## [ASSIGNED TASK]
For each line of the data below, copy it if it holds the word "Isaac".

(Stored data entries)
***

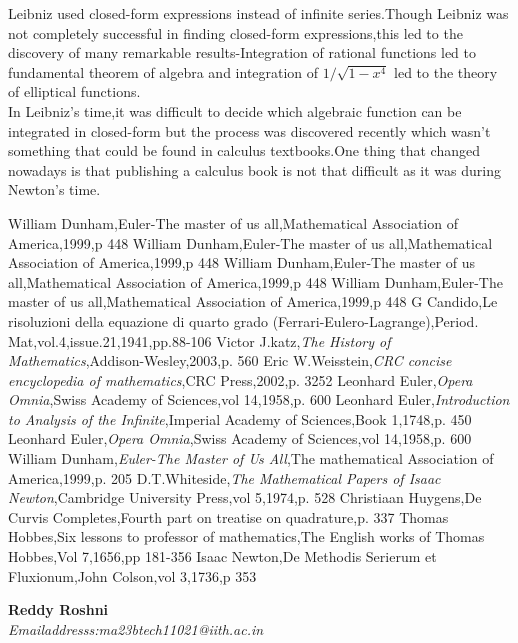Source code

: \documentclass[a4paper,reqno,11pt]{book}
\theoremstyle{plain}%
\theoremstyle{definition}
\begin{document}
\indent Leibniz used closed-form expressions instead of infinite series.Though Leibniz was not completely successful in finding closed-form expressions,this led to the discovery of many remarkable results-Integration of rational functions led to fundamental theorem of algebra and integration of $1/\sqrt{1-x^4}$ led to the theory of elliptical functions.\\
\indent In Leibniz's time,it was difficult to decide which algebraic function can be integrated in closed-form but the process was discovered recently which wasn't something that could be found in calculus textbooks.One thing that changed nowadays is that publishing a calculus book is not that difficult as it was during Newton's time.


\begin{thebibliography}{99}
William Dunham,Euler-The master of us all,Mathematical Association of America,1999,p 448
William Dunham,Euler-The master of us all,Mathematical Association of America,1999,p 448
William Dunham,Euler-The master of us all,Mathematical Association of America,1999,p 448
William Dunham,Euler-The master of us all,Mathematical Association of America,1999,p 448
 G Candido,Le risoluzioni della equazione di quarto grado (Ferrari-Eulero-Lagrange),Period. Mat,vol.4,issue.21,1941,pp.88-106
	Victor J.katz,\textit{The History of Mathematics},Addison-Wesley,2003,p. 560
 Eric W.Weisstein,\textit{CRC concise encyclopedia of mathematics},CRC Press,2002,p. 3252 
 Leonhard Euler,\textit{Opera Omnia},Swiss Academy of Sciences,vol 14,1958,p. 600
 Leonhard Euler,\textit{Introduction to Analysis of the Infinite},Imperial Academy of Sciences,Book 1,1748,p. 450
 Leonhard Euler,\textit{Opera Omnia},Swiss Academy of Sciences,vol 14,1958,p. 600
 William Dunham,\textit{Euler-The Master of Us All},The mathematical Association of America,1999,p. 205
 D.T.Whiteside,\textit{The Mathematical Papers of Isaac Newton},Cambridge University Press,vol 5,1974,p. 528
 Christiaan Huygens,De Curvis Completes,Fourth part on treatise on quadrature,p. 337
 Thomas Hobbes,Six lessons to professor of mathematics,The English works of Thomas Hobbes,Vol 7,1656,pp 181-356
 Isaac Newton,De Methodis Serierum et Fluxionum,John Colson,vol 3,1736,p 353
\end{thebibliography}
\textbf{Reddy Roshni}\\
\textit{Emailaddresss:ma23btech11021@iith.ac.in}
\end{document}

***

## [SOLUTION TO THIS EXERCISE]
 D.T.Whiteside,\textit{The Mathematical Papers of Isaac Newton},Cambridge University Press,vol 5,1974,p. 528
 Isaac Newton,De Methodis Serierum et Fluxionum,John Colson,vol 3,1736,p 353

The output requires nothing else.